§ EXERCISE REQUIREMENTS:
Each entry that follows should be set down precisely, with its pictures removed.

Saved entries
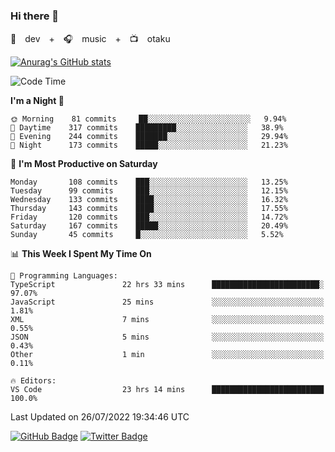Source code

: ### Hi there 👋

🚀　dev　+　🎧　music　+　📺　otaku


[![Anurag's GitHub stats](https://github-readme-stats.vercel.app/api?username=koheitasaka&count_private=true&show_icons=true&theme=monokai)](https://github.com/koheitasaka/github-readme-stats)

<!--START_SECTION:waka-->
![Code Time](http://img.shields.io/badge/Code%20Time-0%20secs-blue)

**I'm a Night 🦉** 

```text
🌞 Morning    81 commits     ██░░░░░░░░░░░░░░░░░░░░░░░   9.94% 
🌆 Daytime    317 commits    █████████░░░░░░░░░░░░░░░░   38.9% 
🌃 Evening    244 commits    ███████░░░░░░░░░░░░░░░░░░   29.94% 
🌙 Night      173 commits    █████░░░░░░░░░░░░░░░░░░░░   21.23%

```
📅 **I'm Most Productive on Saturday** 

```text
Monday       108 commits    ███░░░░░░░░░░░░░░░░░░░░░░   13.25% 
Tuesday      99 commits     ███░░░░░░░░░░░░░░░░░░░░░░   12.15% 
Wednesday    133 commits    ████░░░░░░░░░░░░░░░░░░░░░   16.32% 
Thursday     143 commits    ████░░░░░░░░░░░░░░░░░░░░░   17.55% 
Friday       120 commits    ███░░░░░░░░░░░░░░░░░░░░░░   14.72% 
Saturday     167 commits    █████░░░░░░░░░░░░░░░░░░░░   20.49% 
Sunday       45 commits     █░░░░░░░░░░░░░░░░░░░░░░░░   5.52%

```


📊 **This Week I Spent My Time On** 

```text
💬 Programming Languages: 
TypeScript               22 hrs 33 mins      ████████████████████████░   97.07% 
JavaScript               25 mins             ░░░░░░░░░░░░░░░░░░░░░░░░░   1.81% 
XML                      7 mins              ░░░░░░░░░░░░░░░░░░░░░░░░░   0.55% 
JSON                     5 mins              ░░░░░░░░░░░░░░░░░░░░░░░░░   0.43% 
Other                    1 min               ░░░░░░░░░░░░░░░░░░░░░░░░░   0.11%

🔥 Editors: 
VS Code                  23 hrs 14 mins      █████████████████████████   100.0%

```


 Last Updated on 26/07/2022 19:34:46 UTC
<!--END_SECTION:waka-->

[![GitHub Badge](https://img.shields.io/badge/GitHub-100000?style=for-the-badge&logo=github&logoColor=white)](https://github.com/koheitasaka)
[![Twitter Badge](https://img.shields.io/badge/Twitter-1DA1F2?style=for-the-badge&logo=twitter&logoColor=white)](https://twitter.com/sleep_asleep_)
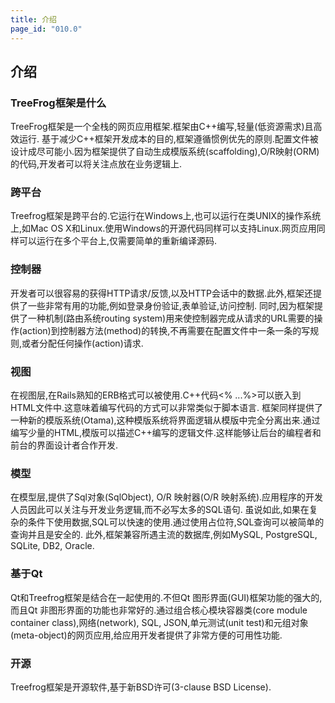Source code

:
 ```yaml
---
title: 介绍
page_id: "010.0"
---
```

## 介绍
### TreeFrog框架是什么
TreeFrog框架是一个全栈的网页应用框架.框架由C++编写,轻量(低资源需求)且高效运行.
基于减少C++框架开发成本的目的,框架遵循惯例优先的原则.配置文件被设计成尽可能小.因为框架提供了自动生成模版系统(scaffolding),O/R映射(ORM)的代码,开发者可以将关注点放在业务逻辑上.
### 跨平台
Treefrog框架是跨平台的.它运行在Windows上,也可以运行在类UNIX的操作系统上,如Mac OS X和Linux.使用Windows的开源代码同样可以支持Linux.网页应用同样可以运行在多个平台上,仅需要简单的重新编译源码.
### 控制器
开发者可以很容易的获得HTTP请求/反馈,以及HTTP会话中的数据.此外,框架还提供了一些非常有用的功能,例如登录身份验证,表单验证,访问控制.
同时,因为框架提供了一种机制(路由系统routing system)用来使控制器完成从请求的URL需要的操作(action)到控制器方法(method)的转换,不再需要在配置文件中一条一条的写规则,或者分配任何操作(action)请求.
### 视图
在视图层,在Rails熟知的ERB格式可以被使用.C++代码<% ...%>可以嵌入到HTML文件中.这意味着编写代码的方式可以非常类似于脚本语言.
框架同样提供了一种新的模版系统(Otama),这种模版系统将界面逻辑从模版中完全分离出来.通过编写少量的HTML,模版可以描述C++编写的逻辑文件.这样能够让后台的编程者和前台的界面设计者合作开发.
### 模型
在模型层,提供了Sql对象(SqlObject), O/R 映射器(O/R 映射系统).应用程序的开发人员因此可以关注与开发业务逻辑,而不必写太多的SQL语句.
虽说如此,如果在复杂的条件下使用数据,SQL可以快速的使用.通过使用占位符,SQL查询可以被简单的查询并且是安全的.
此外,框架兼容所遇主流的数据库,例如MySQL, PostgreSQL, SQLite, DB2, Oracle.
### 基于Qt
Qt和Treefrog框架是结合在一起使用的.不但Qt 图形界面(GUI)框架功能的强大的,而且Qt 非图形界面的功能也非常好的.通过组合核心模块容器类(core module container class),网络(network), SQL, JSON,单元测试(unit test)和元组对象(meta-object)的网页应用,给应用开发者提供了非常方便的可用性功能.
### 开源
Treefrog框架是开源软件,基于新BSD许可(3-clause BSD License).
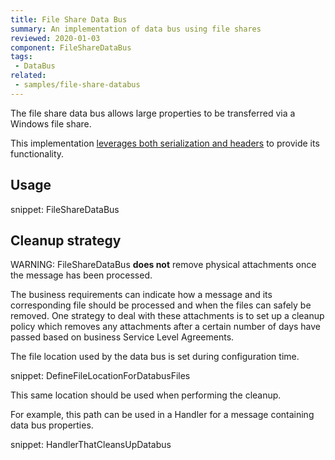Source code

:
 ```yaml
---
title: File Share Data Bus
summary: An implementation of data bus using file shares
reviewed: 2020-01-03
component: FileShareDataBus
tags:
 - DataBus
related:
 - samples/file-share-databus
---
```


The file share data bus allows large properties to be transferred via a Windows file share.

This implementation [leverages both serialization and headers](/nservicebus/messaging/headers.md#file-share-data-bus-headers) to provide its functionality.


## Usage

snippet: FileShareDataBus


## Cleanup strategy

WARNING: FileShareDataBus **does not** remove physical attachments once the message has been processed.

The business requirements can indicate how a message and its corresponding file should be processed and when the files can safely be removed. One strategy to deal with these attachments is to set up a cleanup policy which removes any attachments after a certain number of days have passed based on business Service Level Agreements.

The file location used by the data bus is set during configuration time.

snippet: DefineFileLocationForDatabusFiles

This same location should be used when performing the cleanup.

For example, this path can be used in a Handler for a message containing data bus properties.

snippet: HandlerThatCleansUpDatabus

§ ANSWER FOR THIS EXERCISE:
Source code

: ### Hi there 👋

🚀　dev　+　🎧　music　+　📺　otaku


[![Anurag's GitHub stats](https://github-readme-stats.vercel.app/api?username=koheitasaka&count_private=true&show_icons=true&theme=monokai)](https://github.com/koheitasaka/github-readme-stats)

<!--START_SECTION:waka-->
![Code Time](http://img.shields.io/badge/Code%20Time-0%20secs-blue)

**I'm a Night 🦉** 

```text
🌞 Morning    81 commits     ██░░░░░░░░░░░░░░░░░░░░░░░   9.94% 
🌆 Daytime    317 commits    █████████░░░░░░░░░░░░░░░░   38.9% 
🌃 Evening    244 commits    ███████░░░░░░░░░░░░░░░░░░   29.94% 
🌙 Night      173 commits    █████░░░░░░░░░░░░░░░░░░░░   21.23%

```
📅 **I'm Most Productive on Saturday** 

```text
Monday       108 commits    ███░░░░░░░░░░░░░░░░░░░░░░   13.25% 
Tuesday      99 commits     ███░░░░░░░░░░░░░░░░░░░░░░   12.15% 
Wednesday    133 commits    ████░░░░░░░░░░░░░░░░░░░░░   16.32% 
Thursday     143 commits    ████░░░░░░░░░░░░░░░░░░░░░   17.55% 
Friday       120 commits    ███░░░░░░░░░░░░░░░░░░░░░░   14.72% 
Saturday     167 commits    █████░░░░░░░░░░░░░░░░░░░░   20.49% 
Sunday       45 commits     █░░░░░░░░░░░░░░░░░░░░░░░░   5.52%

```


📊 **This Week I Spent My Time On** 

```text
💬 Programming Languages: 
TypeScript               22 hrs 33 mins      ████████████████████████░   97.07% 
JavaScript               25 mins             ░░░░░░░░░░░░░░░░░░░░░░░░░   1.81% 
XML                      7 mins              ░░░░░░░░░░░░░░░░░░░░░░░░░   0.55% 
JSON                     5 mins              ░░░░░░░░░░░░░░░░░░░░░░░░░   0.43% 
Other                    1 min               ░░░░░░░░░░░░░░░░░░░░░░░░░   0.11%

🔥 Editors: 
VS Code                  23 hrs 14 mins      █████████████████████████   100.0%

```


 Last Updated on 26/07/2022 19:34:46 UTC
<!--END_SECTION:waka-->

[![GitHub Badge](https://img.shields.io/badge/GitHub-100000?style=for-the-badge&logo=github&logoColor=white)](https://github.com/koheitasaka)
[![Twitter Badge](https://img.shields.io/badge/Twitter-1DA1F2?style=for-the-badge&logo=twitter&logoColor=white)](https://twitter.com/sleep_asleep_)
Source code

:
 ```yaml
---
title: 介绍
page_id: "010.0"
---
```

## 介绍
### TreeFrog框架是什么
TreeFrog框架是一个全栈的网页应用框架.框架由C++编写,轻量(低资源需求)且高效运行.
基于减少C++框架开发成本的目的,框架遵循惯例优先的原则.配置文件被设计成尽可能小.因为框架提供了自动生成模版系统(scaffolding),O/R映射(ORM)的代码,开发者可以将关注点放在业务逻辑上.
### 跨平台
Treefrog框架是跨平台的.它运行在Windows上,也可以运行在类UNIX的操作系统上,如Mac OS X和Linux.使用Windows的开源代码同样可以支持Linux.网页应用同样可以运行在多个平台上,仅需要简单的重新编译源码.
### 控制器
开发者可以很容易的获得HTTP请求/反馈,以及HTTP会话中的数据.此外,框架还提供了一些非常有用的功能,例如登录身份验证,表单验证,访问控制.
同时,因为框架提供了一种机制(路由系统routing system)用来使控制器完成从请求的URL需要的操作(action)到控制器方法(method)的转换,不再需要在配置文件中一条一条的写规则,或者分配任何操作(action)请求.
### 视图
在视图层,在Rails熟知的ERB格式可以被使用.C++代码<% ...%>可以嵌入到HTML文件中.这意味着编写代码的方式可以非常类似于脚本语言.
框架同样提供了一种新的模版系统(Otama),这种模版系统将界面逻辑从模版中完全分离出来.通过编写少量的HTML,模版可以描述C++编写的逻辑文件.这样能够让后台的编程者和前台的界面设计者合作开发.
### 模型
在模型层,提供了Sql对象(SqlObject), O/R 映射器(O/R 映射系统).应用程序的开发人员因此可以关注与开发业务逻辑,而不必写太多的SQL语句.
虽说如此,如果在复杂的条件下使用数据,SQL可以快速的使用.通过使用占位符,SQL查询可以被简单的查询并且是安全的.
此外,框架兼容所遇主流的数据库,例如MySQL, PostgreSQL, SQLite, DB2, Oracle.
### 基于Qt
Qt和Treefrog框架是结合在一起使用的.不但Qt 图形界面(GUI)框架功能的强大的,而且Qt 非图形界面的功能也非常好的.通过组合核心模块容器类(core module container class),网络(network), SQL, JSON,单元测试(unit test)和元组对象(meta-object)的网页应用,给应用开发者提供了非常方便的可用性功能.
### 开源
Treefrog框架是开源软件,基于新BSD许可(3-clause BSD License).
Source code

:
 ```yaml
---
title: File Share Data Bus
summary: An implementation of data bus using file shares
reviewed: 2020-01-03
component: FileShareDataBus
tags:
 - DataBus
related:
 - samples/file-share-databus
---
```


The file share data bus allows large properties to be transferred via a Windows file share.

This implementation [leverages both serialization and headers](/nservicebus/messaging/headers.md#file-share-data-bus-headers) to provide its functionality.


## Usage

snippet: FileShareDataBus


## Cleanup strategy

WARNING: FileShareDataBus **does not** remove physical attachments once the message has been processed.

The business requirements can indicate how a message and its corresponding file should be processed and when the files can safely be removed. One strategy to deal with these attachments is to set up a cleanup policy which removes any attachments after a certain number of days have passed based on business Service Level Agreements.

The file location used by the data bus is set during configuration time.

snippet: DefineFileLocationForDatabusFiles

This same location should be used when performing the cleanup.

For example, this path can be used in a Handler for a message containing data bus properties.

snippet: HandlerThatCleansUpDatabus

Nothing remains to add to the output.